I agree Mike. 130 yds should be good, unless you are wading a deep edge and can't follow. Super bonefish.... The Hatch is a good light weight reel. Had a chance to cast a 7 wt Method with the Hatch. Good err great balance.


----------



## el9surf (Dec 23, 2008)

Nautilus fwx specs say 225 of 20 lb dacron. Yes you are correct probably get broken off, but it's nice having the peace of mind knowing it's there. 

Hatch 5 plus is an option. I have the 7 9 and 11 plus on other rigs.


----------



## jamie (Jan 22, 2016)

HATCH 5+ on a sage 7wt method is my absolute go to favorite for small bones and texas redfish.


----------



## el9surf (Dec 23, 2008)

I don't really need much convincing on hatch, I have them on all my other rods. I guess I will have to round out the collection with the 5+


----------



## el9surf (Dec 23, 2008)

Are you guys using the mid arbor 5+? The 5+ large arbor shows line capacity of 100 yards with a 7 wt line.


----------



## jamie (Jan 22, 2016)

for the 5+ with Hatch Premium Backing/MA Spool: WF5F-216, WF6F-194, WF7F-172


----------



## coconutgroves (Sep 23, 2013)

Why don't you put a Tibor Backcountry Wide on that sucker? 3 5/8", 250 yards with a 7wt and 5.5 ounces.

Hatch is overkill on a 7, imo, and their backing capacity isn't that good on the 5+ for a 7 wt. But the 7+ is too large imo for a 7 wt at 8.6 ounces.

And yeah, I agree, 4" is too large on a 7 wt.


----------



## IRLyRiser (Feb 14, 2007)

Second vote for Tibor Backcountry.


----------



## el9surf (Dec 23, 2008)

Only thing I don't like about the tibor is the width. Just me being picky  I prefer a narrower spool on a reel that size. I really like my galvan t6. Wish they made a t7 with the same width, maybe slightly larger diameter 3.875 to allow a bit more backing.

I do feel like a lot of companies overlook the 7wt reel option.

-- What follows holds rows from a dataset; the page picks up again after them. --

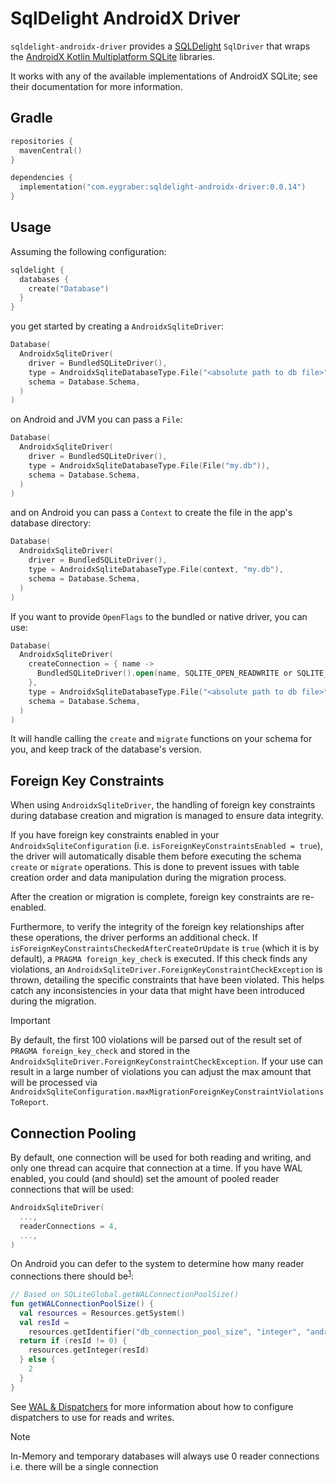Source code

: # SqlDelight AndroidX Driver

`sqldelight-androidx-driver` provides a [SQLDelight] `SqlDriver` that wraps the [AndroidX Kotlin Multiplatform SQLite]
libraries.

It works with any of the available implementations of AndroidX SQLite; see their documentation for more information.

## Gradle

```kotlin
repositories {
  mavenCentral()
}

dependencies {
  implementation("com.eygraber:sqldelight-androidx-driver:0.0.14")
}
```

## Usage
Assuming the following configuration:

```kotlin
sqldelight {
  databases {
    create("Database")
  }
}
```

you get started by creating a `AndroidxSqliteDriver`:

```kotlin
Database(
  AndroidxSqliteDriver(
    driver = BundledSQLiteDriver(),
    type = AndroidxSqliteDatabaseType.File("<absolute path to db file>"),
    schema = Database.Schema,
  )
)
```

on Android and JVM you can pass a `File`:

```kotlin
Database(
  AndroidxSqliteDriver(
    driver = BundledSQLiteDriver(),
    type = AndroidxSqliteDatabaseType.File(File("my.db")),
    schema = Database.Schema,
  )
)
```

and on Android you can pass a `Context` to create the file in the app's database directory:

```kotlin
Database(
  AndroidxSqliteDriver(
    driver = BundledSQLiteDriver(),
    type = AndroidxSqliteDatabaseType.File(context, "my.db"),
    schema = Database.Schema,
  )
)
```

If you want to provide `OpenFlags` to the bundled or native driver, you can use:

```kotlin
Database(
  AndroidxSqliteDriver(
    createConnection = { name ->
      BundledSQLiteDriver().open(name, SQLITE_OPEN_READWRITE or SQLITE_OPEN_CREATE)
    },
    type = AndroidxSqliteDatabaseType.File("<absolute path to db file>"),
    schema = Database.Schema,
  )
)
```

It will handle calling the `create` and `migrate` functions on your schema for you, and keep track of the database's version.

## Foreign Key Constraints

When using `AndroidxSqliteDriver`, the handling of foreign key constraints during database creation and migration is 
managed to ensure data integrity.

If you have foreign key constraints enabled in your
`AndroidxSqliteConfiguration` (i.e. `isForeignKeyConstraintsEnabled = true`),
the driver will automatically disable them before executing the schema `create` or `migrate` operations.
This is done to prevent issues with table creation order and data manipulation during the migration process.

After the creation or migration is complete, foreign key constraints are re-enabled.

Furthermore, to verify the integrity of the foreign key relationships after these operations,
the driver performs an additional check. If `isForeignKeyConstraintsCheckedAfterCreateOrUpdate`
is `true` (which it is by default), a `PRAGMA foreign_key_check` is executed. If this check finds
any violations, an `AndroidxSqliteDriver.ForeignKeyConstraintCheckException` is thrown, detailing the 
specific constraints that have been violated. This helps catch any inconsistencies in your data that might
have been introduced during the migration.

> [!IMPORTANT]  
> By default, the first 100 violations will be parsed out of the result set of 
> `PRAGMA foreign_key_check` and stored in the `AndroidxSqliteDriver.ForeignKeyConstraintCheckException`.
> If your use can result in a large number of violations you can adjust the max amount that will be processed via 
> `AndroidxSqliteConfiguration.maxMigrationForeignKeyConstraintViolationsToReport`.

## Connection Pooling

By default, one connection will be used for both reading and writing, and only one thread can acquire that connection 
at a time. If you have WAL enabled, you could (and should) set the amount of pooled reader connections that will be used:

```kotlin
AndroidxSqliteDriver(
  ...,
  readerConnections = 4,
  ...,
)
```

On Android you can defer to the system to determine how many reader connections there should be<sup>[1]</sup>:

```kotlin
// Based on SQLiteGlobal.getWALConnectionPoolSize()
fun getWALConnectionPoolSize() {
  val resources = Resources.getSystem()
  val resId =
    resources.getIdentifier("db_connection_pool_size", "integer", "android")
  return if (resId != 0) {
    resources.getInteger(resId)
  } else {
    2
  }
}
```

See [WAL & Dispatchers] for more information about how to configure dispatchers to use for reads and writes.

> [!NOTE]  
> In-Memory and temporary databases will always use 0 reader connections i.e. there will be a single connection 

[1]: https://blog.p-y.wtf/parallelism-with-android-sqlite#heading-secondary-connections
[AndroidX Kotlin Multiplatform SQLite]: https://developer.android.com/kotlin/multiplatform/sqlite
[SQLDelight]: https://github.com/sqldelight/sqldelight
[WAL & Dispatchers]: https://blog.p-y.wtf/parallelism-with-android-sqlite#heading-wal-amp-dispatchers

Most of the reels that would balance well on a 7wt have relatively low backing capacity.

So no good thoughts on the fwx 7/8?


----------



## jonrconner (May 20, 2015)

I believe in standardization, I don't want to be thinking "how does the drag work on this thing?" so buy the one you're used to.
Beyond that, a bonefish that's got more that 100yds of backing out _plus _your flyline while on foot is a real rarity, I've seen it once with a click drag Hardy with no rim control about 30 years ago, but it's hard to imagine with a modern reel.
JC
Bauer CFX4 if you want to try something different.


----------



## el9surf (Dec 23, 2008)

Yeah I was looking at the bauer rx4, its on the short list. It would be nice if Hatch had a 6+.

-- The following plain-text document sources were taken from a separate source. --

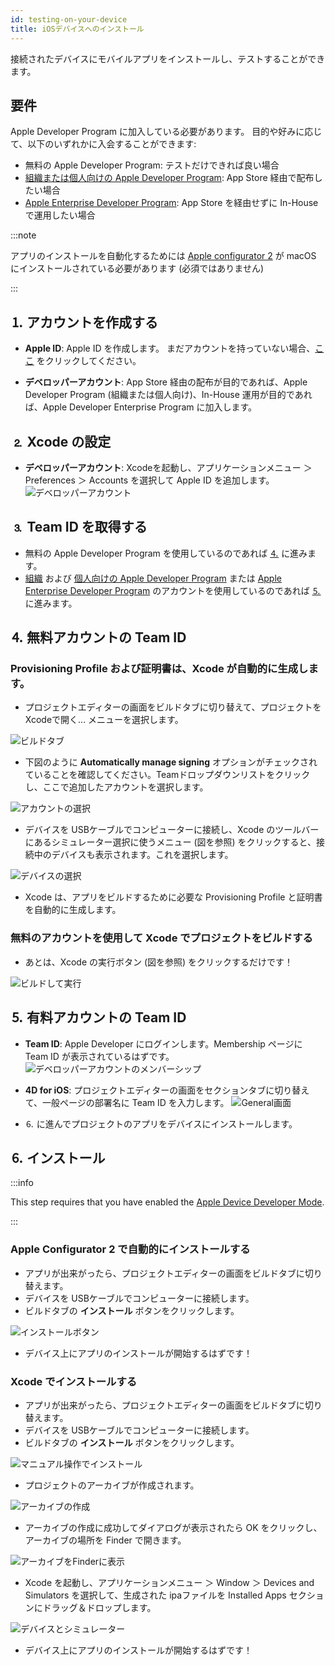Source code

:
 ```yaml
---
id: testing-on-your-device
title: iOSデバイスへのインストール
---
```


接続されたデバイスにモバイルアプリをインストールし、テストすることができます。


## 要件

Apple Developer Program に加入している必要があります。 目的や好みに応じて、以下のいずれかに入会することができます:

* 無料の Apple Developer Program: テストだけできれば良い場合
* [組織または個人向けの Apple Developer Program](https://developer.apple.com/programs/enroll/): App Store 経由で配布したい場合
* [Apple Enterprise Developer Program](https://developer.apple.com/programs/enterprise/): App Store を経由せずに In-House で運用したい場合


:::note

アプリのインストールを自動化するためには [Apple configurator 2](https://itunes.apple.com/us/app/apple-configurator-2/id1037126344) が macOS にインストールされている必要があります (必須ではありません)

:::


## ⒈ アカウントを作成する

* **Apple ID**: Apple ID を作成します。 まだアカウントを持っていない場合、[ここ](https://appleid.apple.com/account#!&page=create) をクリックしてください。

* **デベロッパーアカウント**: App Store 経由の配布が目的であれば、Apple Developer Program (組織または個人向け)、In-House 運用が目的であれば、Apple Developer Enterprise Program に加入します。

## ⒉ Xcode の設定

* **デベロッパーアカウント**: Xcodeを起動し、アプリケーションメニュー ＞ Preferences ＞ Accounts を選択して Apple ID を追加します。 ![デベロッパーアカウント](img/Developer-Account-4D-for-iOS.png)

## ⒊ Team ID を取得する

* 無料の Apple Developer Program を使用しているのであれば [⒋](#無料アカウントの-team-id) に進みます。
* [組織](../tutorials/developer-program/register-apple-developer-program-organization) および [個人向けの Apple Developer Program](../tutorials/developer-program/register-apple-developer-program-individual) または [Apple Enterprise Developer Program](../tutorials/developer-program/register-apple-developer-enterprise-program) のアカウントを使用しているのであれば [⒌](#有料アカウントの-team-id) に進みます。

## ⒋ 無料アカウントの Team ID

### Provisioning Profile および証明書は、Xcode が自動的に生成します。

* プロジェクトエディターの画面をビルドタブに切り替えて、プロジェクトをXcodeで開く... メニューを選択します。

![ビルドタブ](img/Open-your-project-Xcode-4D-for-iOS.png)

* 下図のように **Automatically manage signing** オプションがチェックされていることを確認してください。Teamドロップダウンリストをクリックし、ここで追加したアカウントを選択します。

![アカウントの選択](img/account-Selection-Free-Account.png)

* デバイスを USBケーブルでコンピューターに接続し、Xcode のツールバーにあるシミュレーター選択に使うメニュー (図を参照) をクリックすると、接続中のデバイスも表示されます。これを選択します。

![デバイスの選択](img/select-device-Free-Account.png)

* Xcode は、アプリをビルドするために必要な Provisioning Profile と証明書を自動的に生成します。

### 無料のアカウントを使用して Xcode でプロジェクトをビルドする

* あとは、Xcode の実行ボタン (図を参照) をクリックするだけです！

![ビルドして実行](img/Build-Run-Free-Account.png)

## ⒌ 有料アカウントの Team ID

* **Team ID**: Apple Developer にログインします。Membership ページに Team ID が表示されているはずです。 ![デベロッパーアカウントのメンバーシップ](img/Team-ID-4D-for-iOS.png)

* **4D for iOS**: プロジェクトエディターの画面をセクションタブに切り替えて、一般ページの部署名に Team ID を入力します。 ![General画面](img/Team-ID-General-Section-4D-for-iOS.png)

* ⒍ に進んでプロジェクトのアプリをデバイスにインストールします。

## ⒍ インストール


:::info

This step requires that you have enabled the [Apple Device Developer Mode](../getting-started/requirements.md#apple-device-developer-mode).

:::

### Apple Configurator 2 で自動的にインストールする

* アプリが出来がったら、プロジェクトエディターの画面をビルドタブに切り替えます。
* デバイスを USBケーブルでコンピューターに接続します。
* ビルドタブの **インストール** ボタンをクリックします。

![インストールボタン](img/Install-button-build-tab-4D-for-iOS.png)

* デバイス上にアプリのインストールが開始するはずです！

### Xcode でインストールする

* アプリが出来がったら、プロジェクトエディターの画面をビルドタブに切り替えます。
* デバイスを USBケーブルでコンピューターに接続します。
* ビルドタブの **インストール** ボタンをクリックします。

![マニュアル操作でインストール](img/Manual-installation-4D-for-iOS.png)

* プロジェクトのアーカイブが作成されます。

![アーカイブの作成](img/Archive-creation.png)

* アーカイブの作成に成功してダイアログが表示されたら OK をクリックし、アーカイブの場所を Finder で開きます。

![アーカイブをFinderに表示](img/Reveal-archive-in-Finder.png)

* Xcode を起動し、アプリケーションメニュー ＞ Window ＞ Devices and Simulators を選択して、生成された ipaファイルを Installed Apps セクションにドラッグ＆ドロップします。

![デバイスとシミュレーター](img/Devices-and-Simulators-4D-for-iOS.png)

* デバイス上にアプリのインストールが開始するはずです！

I was looking at planning a bonefish trip next year and would like to do as much wade fishing as possible. That spurred my search for this reel. No immediate hurry but glad to have all the input. I heard Abel is coming out with larger sizes of their newer sealed drag reels, but not till the end of the year.


----------



## Net 30 (Mar 24, 2012)

Go on the prowl for a clean, used Tibor Freestone. Hard to find but worth the hunt.


----------



## IRLyRiser (Feb 14, 2007)

Tibor signature 7/8. Tibor


----------



## Finn Maccumhail (Apr 9, 2010)

I have a brand new Abel Super 7 large arbor that holds 200 yards of 20# plus a WF7F line that I took in trade that I'd be willing to sell.

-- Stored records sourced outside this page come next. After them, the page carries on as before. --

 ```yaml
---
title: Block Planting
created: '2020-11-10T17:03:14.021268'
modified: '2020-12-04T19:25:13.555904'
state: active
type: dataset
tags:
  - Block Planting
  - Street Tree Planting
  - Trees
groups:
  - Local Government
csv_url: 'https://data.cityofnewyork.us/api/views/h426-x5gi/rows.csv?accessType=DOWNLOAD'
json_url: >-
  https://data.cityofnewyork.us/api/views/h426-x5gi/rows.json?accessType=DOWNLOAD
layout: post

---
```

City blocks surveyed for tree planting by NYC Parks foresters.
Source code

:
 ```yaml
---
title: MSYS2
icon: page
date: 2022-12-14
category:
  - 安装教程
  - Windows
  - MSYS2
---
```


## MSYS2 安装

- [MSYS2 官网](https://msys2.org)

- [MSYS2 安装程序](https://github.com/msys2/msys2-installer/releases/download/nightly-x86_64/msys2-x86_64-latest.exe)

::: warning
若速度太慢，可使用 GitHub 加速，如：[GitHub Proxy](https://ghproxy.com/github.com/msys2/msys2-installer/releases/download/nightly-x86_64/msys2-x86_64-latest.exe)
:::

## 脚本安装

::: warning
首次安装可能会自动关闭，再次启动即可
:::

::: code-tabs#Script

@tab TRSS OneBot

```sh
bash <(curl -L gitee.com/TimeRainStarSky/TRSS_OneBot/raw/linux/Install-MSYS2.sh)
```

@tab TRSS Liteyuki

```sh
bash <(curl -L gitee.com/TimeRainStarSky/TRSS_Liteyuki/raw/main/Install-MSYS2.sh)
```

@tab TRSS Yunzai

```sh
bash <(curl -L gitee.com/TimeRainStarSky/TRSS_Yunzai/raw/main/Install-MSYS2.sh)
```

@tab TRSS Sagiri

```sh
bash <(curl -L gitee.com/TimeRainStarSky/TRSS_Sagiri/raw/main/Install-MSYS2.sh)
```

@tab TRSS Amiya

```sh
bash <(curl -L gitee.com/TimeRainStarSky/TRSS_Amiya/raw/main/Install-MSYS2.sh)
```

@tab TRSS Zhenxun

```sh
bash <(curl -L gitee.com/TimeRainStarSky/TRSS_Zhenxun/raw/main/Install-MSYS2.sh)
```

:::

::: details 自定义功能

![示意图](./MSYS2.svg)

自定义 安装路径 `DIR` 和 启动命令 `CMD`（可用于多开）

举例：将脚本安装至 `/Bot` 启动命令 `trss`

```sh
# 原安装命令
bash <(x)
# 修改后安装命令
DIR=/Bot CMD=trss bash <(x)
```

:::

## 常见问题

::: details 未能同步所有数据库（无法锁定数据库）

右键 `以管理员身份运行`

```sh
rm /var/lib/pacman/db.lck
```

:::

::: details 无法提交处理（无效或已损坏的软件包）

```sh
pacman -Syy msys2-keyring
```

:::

It's a fantastic reel and I don't think there's ever been any line on it but I'm a Tibor guy and took it in trade planning to flip it.


----------



## el9surf (Dec 23, 2008)

Sent you a pm


----------



## fishn&flyn (Oct 23, 2015)

I have 3 Freestones, 2 on 7wts. And 1 on a 6wt and I agree they are hard to beat. I have the Backcountry Wide on a 9wt and actually like it better than my ancient Everglades. I agree the Backcountry wide is to large for a 7wt. I just picked up a Tibor Signature 11/12 and I also looked at the Hatch 11 Plus and Nautilus Silver King but I just couldn't bring myself to stray and after having all 3 reels in my hand at the same time I just like the Tibors better. Man when I compare this equipment that's available today to the stuff I used 20 years ago its really amazing how much great equipment is out there to choose from, have fun reel shopping!


----------



## el9surf (Dec 23, 2008)

After more research I'm leaning to the abel 7/8 n large arbor or waiting till they come out with their new 7/8 sealed drag. That or I might just go get a colton terrapin 567.


----------



## coconutgroves (Sep 23, 2013)

el9surf said:


> After more research I'm leaning to the abel 7/8 n large arbor or waiting till they come out with their new 7/8 sealed drag. That or I might just go get a colton terrapin 567.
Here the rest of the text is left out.